Literature: a body of written works. The name has traditionally been applied to those imaginative works of poetry
and prose distinguished by the intentions of their authors and the perceived aesthetic excellence of their execution. Literature
may be classified according to a variety of systems, including language, national origin, historical period, genre, and subject
matter.

6. Speeches and oral histories

A speech is a form of communication in spoken language, made by a speaker before an audience for a given
purpose. (Dictionary, n.d.)

An example is Rizal’s brindis or toast speech delivered at a banquet in the Restaurant Inglés, Madrid, on the
evening of June 25, 1884 in honor of Juan Luna, winner of the gold medal for his painting, "El Spoliarium,” and Felix
Resurreccion Hidalgo, winner of a silver medal, for his painting "Virgenes Cristianas Expuestas al Populacho" at a
Exposicion Nacional de Bellas Artes de Madrid. Find a copy of the original document at this site:
http://ourhappyschool.com/philippine-studies/jose-rizals-brindis-speech-toast-honoring-juan-luna-and-felix-resurreccion-
hidalg

Other types of primary sources include books, magazine and newspaper articles and ads published at the time of the
event and artifacts of all kinds, such as tools, coins, clothing, furniture, etc.

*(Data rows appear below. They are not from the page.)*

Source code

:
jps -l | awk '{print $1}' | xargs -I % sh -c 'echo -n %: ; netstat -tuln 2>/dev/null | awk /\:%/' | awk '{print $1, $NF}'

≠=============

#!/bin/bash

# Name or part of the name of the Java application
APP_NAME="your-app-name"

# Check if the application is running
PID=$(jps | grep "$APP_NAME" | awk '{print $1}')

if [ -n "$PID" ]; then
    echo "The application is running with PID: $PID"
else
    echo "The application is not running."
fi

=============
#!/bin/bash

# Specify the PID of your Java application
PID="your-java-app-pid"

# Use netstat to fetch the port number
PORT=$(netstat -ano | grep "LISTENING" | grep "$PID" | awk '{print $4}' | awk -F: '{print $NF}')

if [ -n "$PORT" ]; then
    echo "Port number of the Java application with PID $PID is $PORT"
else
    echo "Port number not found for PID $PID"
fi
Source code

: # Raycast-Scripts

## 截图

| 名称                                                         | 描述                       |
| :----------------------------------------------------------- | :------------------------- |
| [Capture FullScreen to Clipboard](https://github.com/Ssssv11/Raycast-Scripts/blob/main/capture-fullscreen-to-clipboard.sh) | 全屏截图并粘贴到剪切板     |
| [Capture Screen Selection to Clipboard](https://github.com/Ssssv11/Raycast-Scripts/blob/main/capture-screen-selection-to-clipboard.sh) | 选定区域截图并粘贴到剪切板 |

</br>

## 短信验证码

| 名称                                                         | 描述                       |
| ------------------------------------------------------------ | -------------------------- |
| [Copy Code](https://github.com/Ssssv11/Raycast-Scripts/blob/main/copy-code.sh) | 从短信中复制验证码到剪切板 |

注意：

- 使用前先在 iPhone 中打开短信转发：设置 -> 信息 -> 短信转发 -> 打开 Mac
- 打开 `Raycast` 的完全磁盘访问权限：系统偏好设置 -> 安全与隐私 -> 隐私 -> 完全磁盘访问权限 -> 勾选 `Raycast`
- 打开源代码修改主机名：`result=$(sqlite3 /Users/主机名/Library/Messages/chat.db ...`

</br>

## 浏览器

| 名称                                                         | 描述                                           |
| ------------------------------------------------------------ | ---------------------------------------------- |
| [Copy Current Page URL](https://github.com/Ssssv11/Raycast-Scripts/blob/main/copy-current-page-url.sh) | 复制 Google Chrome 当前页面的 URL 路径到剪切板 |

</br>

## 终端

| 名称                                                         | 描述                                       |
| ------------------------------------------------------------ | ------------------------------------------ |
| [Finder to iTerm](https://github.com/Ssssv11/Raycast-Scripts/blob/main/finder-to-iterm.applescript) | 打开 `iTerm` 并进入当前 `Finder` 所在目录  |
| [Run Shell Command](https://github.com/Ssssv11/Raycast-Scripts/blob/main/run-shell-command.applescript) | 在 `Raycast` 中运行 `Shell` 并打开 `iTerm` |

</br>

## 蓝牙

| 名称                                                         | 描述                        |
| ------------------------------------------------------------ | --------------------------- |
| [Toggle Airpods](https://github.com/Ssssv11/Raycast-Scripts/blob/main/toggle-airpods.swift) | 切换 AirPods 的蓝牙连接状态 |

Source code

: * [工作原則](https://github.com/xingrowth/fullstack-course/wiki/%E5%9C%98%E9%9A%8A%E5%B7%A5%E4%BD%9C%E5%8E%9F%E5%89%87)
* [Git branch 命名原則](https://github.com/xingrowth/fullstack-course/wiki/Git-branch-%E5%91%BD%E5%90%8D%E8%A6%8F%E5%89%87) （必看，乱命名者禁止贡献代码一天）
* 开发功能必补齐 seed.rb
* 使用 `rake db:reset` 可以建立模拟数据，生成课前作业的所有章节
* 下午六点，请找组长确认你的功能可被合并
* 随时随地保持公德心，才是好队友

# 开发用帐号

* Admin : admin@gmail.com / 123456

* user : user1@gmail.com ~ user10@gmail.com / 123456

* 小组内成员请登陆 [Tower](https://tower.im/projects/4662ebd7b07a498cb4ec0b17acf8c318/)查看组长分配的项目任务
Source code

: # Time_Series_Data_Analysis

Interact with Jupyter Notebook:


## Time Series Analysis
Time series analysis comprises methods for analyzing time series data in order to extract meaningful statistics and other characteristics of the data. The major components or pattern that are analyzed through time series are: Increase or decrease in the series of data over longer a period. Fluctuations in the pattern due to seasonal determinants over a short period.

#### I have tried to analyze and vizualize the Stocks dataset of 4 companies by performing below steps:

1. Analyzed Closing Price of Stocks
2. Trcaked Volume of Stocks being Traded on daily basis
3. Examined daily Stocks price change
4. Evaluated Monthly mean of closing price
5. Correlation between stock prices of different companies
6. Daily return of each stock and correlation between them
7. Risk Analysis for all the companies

b. Types of Secondary Sources

Secondary sources were created by someone who did not experience first-hand or participate in the events or
conditions you’re researching. Some types of secondary sources include: bibliographies, nonfiction texts such as
biographical works, periodicals, newspapers, magazines, journals, history books, works of criticism and interpretation,
commentaries and treatises, textbooks, Video documentaries, and multimedia reports.

1. Bibliographies

An annotated bibliography is an organized list of sources, each of which is followed by a brief note or "annotation."
These annotations do one or more of the following: describe the content and focus of the book or article, suggest the
source’s usefulness to your research, evaluate its method, conclusions, or reliability, and record your reactions to the source.
(University of Wisconsin System, 2018)

An example is Dr. Jose Rizal’s annotations to Antonio de Morga’s Succesos de las Islas Filipinas. Find a copy of
the original document at this site: http://penelopevflores.blogspot.com/ 2011 / 02/ dr-jose-rizals-annotation-of-antonio.html

2. Biographical works

A biography is a description of a real person’s life, including factual details as well as stories from the person's life.
The word biography comes from the Greek words bios, meaning “life” and -graphia, meaning “writing.” Biographies
usually include information about the subject’s personality and motivations, and other kinds of intimate details excluded in a
general overview or profile of a person’s life. (Literary Devices, 2016)

An example of a biography is that of Andres Bonifacio, the "Father of the Philippine Revolution” and the President
of the Tagalog Republic.

3. Periodicals

Periodicals are newspapers, magazines, and scholarly journals—all of which are published "periodically." Some
periodicals are in print, some are electronic, and some use both formats (often with added information or a multimedia
element in the electronic version.)

A. Newspaper

A newspaper is a periodical publication containing written information about current events. Newspapers can cover
wide variety of fields such as politics, business, sport and art and often include materials such as opinion columns, weather
forecasts, reviews of local services, obituaries, birth notices, crosswords, editorial cartoons, comic strips, and advice
columns. (Wikipedia, 2018)
B. Magazine and Journal

Unlike daily newspaper, magazines and journals may be published weekly, monthly, quarterly, annually, or at some
other interval. Print editions use better paper and more color than newspapers do. The main difference between magazines
and journals is their audience. Journals are written by scholars for scholars; magazines are produced by professional writers
and editors for a general readership.

An example of a journal is "Natural Law and Anticolonial Revolt: Apolinario Mabini’s La Revolucion Filipina
and Isabelo de los Reyes’ La Sensacional Memoria by Ramon Guillermo. Find a copy of the original document at this
site: http:/ /www.plarideljournal.org/ article / natural-law—anticolonial-revolt—apolinario-Inabinis—la—revolucion—
filipina—isabelo—de-los-reyes—la—sensacional-memoria/

4. Literature reviews and review articles (e.g., movie reviews, book reviews)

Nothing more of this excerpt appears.